Omitting the images, transcribe the records below exactly as they stand.
+++
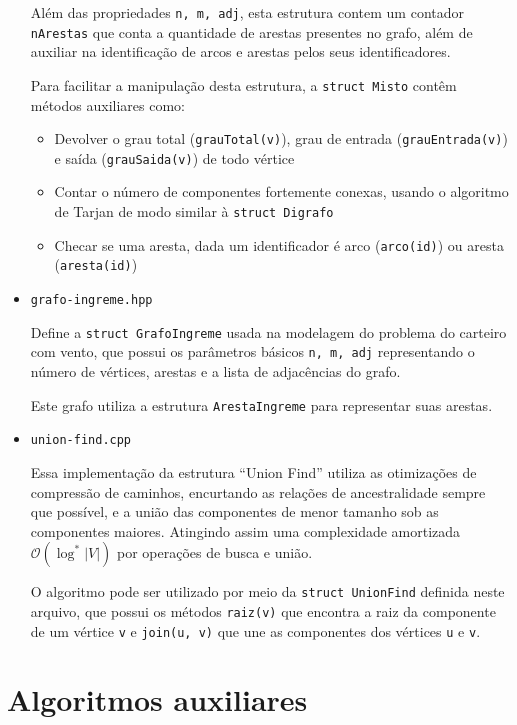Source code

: \begin{itemize}
        Além das propriedades \texttt{n, m, adj}, esta estrutura contem um contador \texttt{nArestas} que conta a quantidade de arestas presentes no grafo, além de auxiliar na identificação de arcos e arestas pelos seus identificadores.

        Para facilitar a manipulação desta estrutura, a \texttt{struct Misto} contêm métodos auxiliares como:
        \begin{itemize}
            \item  Devolver o grau total (\texttt{grauTotal(v)}), grau de entrada (\texttt{grauEntrada(v)}) e saída (\texttt{grauSaida(v)}) de todo vértice
            \item Contar o número de componentes fortemente conexas, usando o algoritmo de Tarjan de modo similar à \texttt{struct Digrafo}
            \item Checar se uma aresta, dada um identificador é arco (\texttt{arco(id)}) ou aresta (\texttt{aresta(id)})
        \end{itemize}

    \item \texttt{grafo-ingreme.hpp}

    Define a \texttt{struct GrafoIngreme} usada na modelagem do problema do carteiro com vento, que possui os parâmetros básicos \texttt{n, m, adj} representando o número de vértices, arestas e a lista de adjacências do grafo.

    Este grafo utiliza a estrutura \texttt{ArestaIngreme} para representar suas arestas.

    \item \texttt{union-find.cpp}

        Essa implementação da estrutura ``Union Find'' utiliza as otimizações de compressão de caminhos, encurtando as relações de ancestralidade sempre que possível, e a união das componentes de menor tamanho sob as componentes maiores.
        Atingindo assim uma complexidade amortizada $\mathcal{O}(\log^*|V|)$ por operações de busca e união.

        O algoritmo pode ser utilizado por meio da \texttt{struct UnionFind} definida neste arquivo, que possui os métodos \texttt{raiz(v)} que encontra a raiz da componente de um vértice \texttt{v} e \texttt{join(u, v)} que une as componentes dos vértices \texttt{u} e \texttt{v}.

\end{itemize}

\section{Algoritmos auxiliares}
+++
§ Worked solution:
Source code

: \begin{itemize}
        Além das propriedades \texttt{n, m, adj}, esta estrutura contem um contador \texttt{nArestas} que conta a quantidade de arestas presentes no grafo, além de auxiliar na identificação de arcos e arestas pelos seus identificadores.

        Para facilitar a manipulação desta estrutura, a \texttt{struct Misto} contêm métodos auxiliares como:
        \begin{itemize}
            \item  Devolver o grau total (\texttt{grauTotal(v)}), grau de entrada (\texttt{grauEntrada(v)}) e saída (\texttt{grauSaida(v)}) de todo vértice
            \item Contar o número de componentes fortemente conexas, usando o algoritmo de Tarjan de modo similar à \texttt{struct Digrafo}
            \item Checar se uma aresta, dada um identificador é arco (\texttt{arco(id)}) ou aresta (\texttt{aresta(id)})
        \end{itemize}

    \item \texttt{grafo-ingreme.hpp}

    Define a \texttt{struct GrafoIngreme} usada na modelagem do problema do carteiro com vento, que possui os parâmetros básicos \texttt{n, m, adj} representando o número de vértices, arestas e a lista de adjacências do grafo.

    Este grafo utiliza a estrutura \texttt{ArestaIngreme} para representar suas arestas.

    \item \texttt{union-find.cpp}

        Essa implementação da estrutura ``Union Find'' utiliza as otimizações de compressão de caminhos, encurtando as relações de ancestralidade sempre que possível, e a união das componentes de menor tamanho sob as componentes maiores.
        Atingindo assim uma complexidade amortizada $\mathcal{O}(\log^*|V|)$ por operações de busca e união.

        O algoritmo pode ser utilizado por meio da \texttt{struct UnionFind} definida neste arquivo, que possui os métodos \texttt{raiz(v)} que encontra a raiz da componente de um vértice \texttt{v} e \texttt{join(u, v)} que une as componentes dos vértices \texttt{u} e \texttt{v}.

\end{itemize}

\section{Algoritmos auxiliares}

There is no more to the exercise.